From the entries below, copy every line where the string "fired" appears.

(Data excerpts Opens)

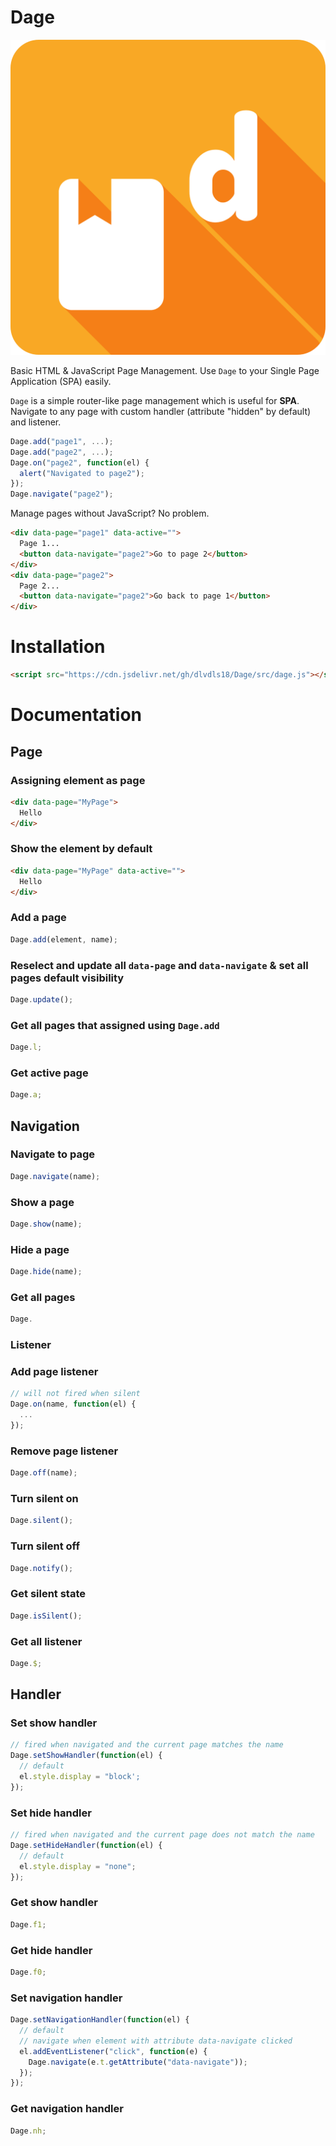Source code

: # Dage

![Dage](dage.png)

Basic HTML &amp; JavaScript Page Management.
Use `Dage` to your Single Page Application (SPA) easily.

`Dage` is a simple router-like page management which is useful for **SPA**.
Navigate to any page with custom handler (attribute "hidden" by default) and listener.

```js
Dage.add("page1", ...);
Dage.add("page2", ...);
Dage.on("page2", function(el) {
  alert("Navigated to page2");
});
Dage.navigate("page2");
```

Manage pages without JavaScript? No problem.

```html
<div data-page="page1" data-active="">
  Page 1...
  <button data-navigate="page2">Go to page 2</button>
</div>
<div data-page="page2">
  Page 2...
  <button data-navigate="page2">Go back to page 1</button>
</div>
```

# Installation
```html
<script src="https://cdn.jsdelivr.net/gh/dlvdls18/Dage/src/dage.js"></script>
```

# Documentation
## Page
### Assigning element as page
```html
<div data-page="MyPage">
  Hello
</div>
```

### Show the element by default
```html
<div data-page="MyPage" data-active="">
  Hello
</div>
```

### Add a page
```js
Dage.add(element, name);
```

### Reselect and update all `data-page` and `data-navigate` &amp; set all pages default visibility
```js
Dage.update();
```

### Get all pages that assigned using `Dage.add`
```js
Dage.l;
```

### Get active page
```js
Dage.a;
```

## Navigation
### Navigate to page
```js
Dage.navigate(name);
```

### Show a page
```js
Dage.show(name);
```

### Hide a page
```js
Dage.hide(name);
```

### Get all pages
```js
Dage.
```

### Listener
### Add page listener
```js
// will not fired when silent
Dage.on(name, function(el) {
  ...
});
```

### Remove page listener
```js
Dage.off(name);
```

### Turn silent on
```js
Dage.silent();
```

### Turn silent off
```js
Dage.notify();
```

### Get silent state
```js
Dage.isSilent();
```

### Get all listener
```js
Dage.$;
```

## Handler
### Set show handler
```js
// fired when navigated and the current page matches the name
Dage.setShowHandler(function(el) {
  // default
  el.style.display = "block';
});
```

### Set hide handler
```js
// fired when navigated and the current page does not match the name
Dage.setHideHandler(function(el) {
  // default
  el.style.display = "none";
});
```

### Get show handler
```js
Dage.f1;
```

### Get hide handler
```js
Dage.f0;
```

### Set navigation handler
```js
Dage.setNavigationHandler(function(el) {
  // default
  // navigate when element with attribute data-navigate clicked
  el.addEventListener("click", function(e) {
    Dage.navigate(e.t.getAttribute("data-navigate"));
  });
});
```

### Get navigation handler
```js
Dage.nh;
```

(Data excerpts Closes)

Response to the exercise =>
// will not fired when silent
// fired when navigated and the current page matches the name
// fired when navigated and the current page does not match the name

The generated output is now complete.